◆ **WHAT YOU HAVE TO DO**:
Could you give back every record below exactly, leaving out the pictures?

◆ **DATA SHOWN**:

- Opening Delimiter -

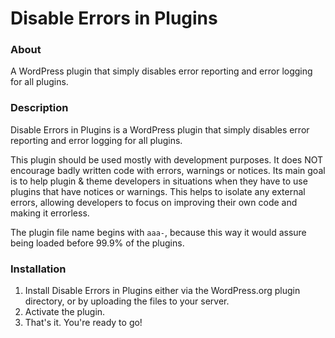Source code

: Disable Errors in Plugins
=========================

### About

A WordPress plugin that simply disables error reporting and error logging for all plugins.

### Description

Disable Errors in Plugins is a WordPress plugin that simply disables error reporting and error logging for all plugins.

This plugin should be used mostly with development purposes. It does NOT encourage badly written code with errors, warnings or notices. Its main goal is to help plugin & theme developers in situations when they have to use plugins that have notices or warnings. This helps to isolate any external errors, allowing developers to focus on improving their own code and making it errorless.

The plugin file name begins with `aaa-`, because this way it would assure being loaded before 99.9% of the plugins.

### Installation

1. Install Disable Errors in Plugins either via the WordPress.org plugin directory, or by uploading the files to your server.
1. Activate the plugin.
1. That's it. You're ready to go!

- Closing Delimiter -

◆ **RESULT OF THIS EXERCISE**:
Source code

: Disable Errors in Plugins
=========================

### About

A WordPress plugin that simply disables error reporting and error logging for all plugins.

### Description

Disable Errors in Plugins is a WordPress plugin that simply disables error reporting and error logging for all plugins.

This plugin should be used mostly with development purposes. It does NOT encourage badly written code with errors, warnings or notices. Its main goal is to help plugin & theme developers in situations when they have to use plugins that have notices or warnings. This helps to isolate any external errors, allowing developers to focus on improving their own code and making it errorless.

The plugin file name begins with `aaa-`, because this way it would assure being loaded before 99.9% of the plugins.

### Installation

1. Install Disable Errors in Plugins either via the WordPress.org plugin directory, or by uploading the files to your server.
1. Activate the plugin.
1. That's it. You're ready to go!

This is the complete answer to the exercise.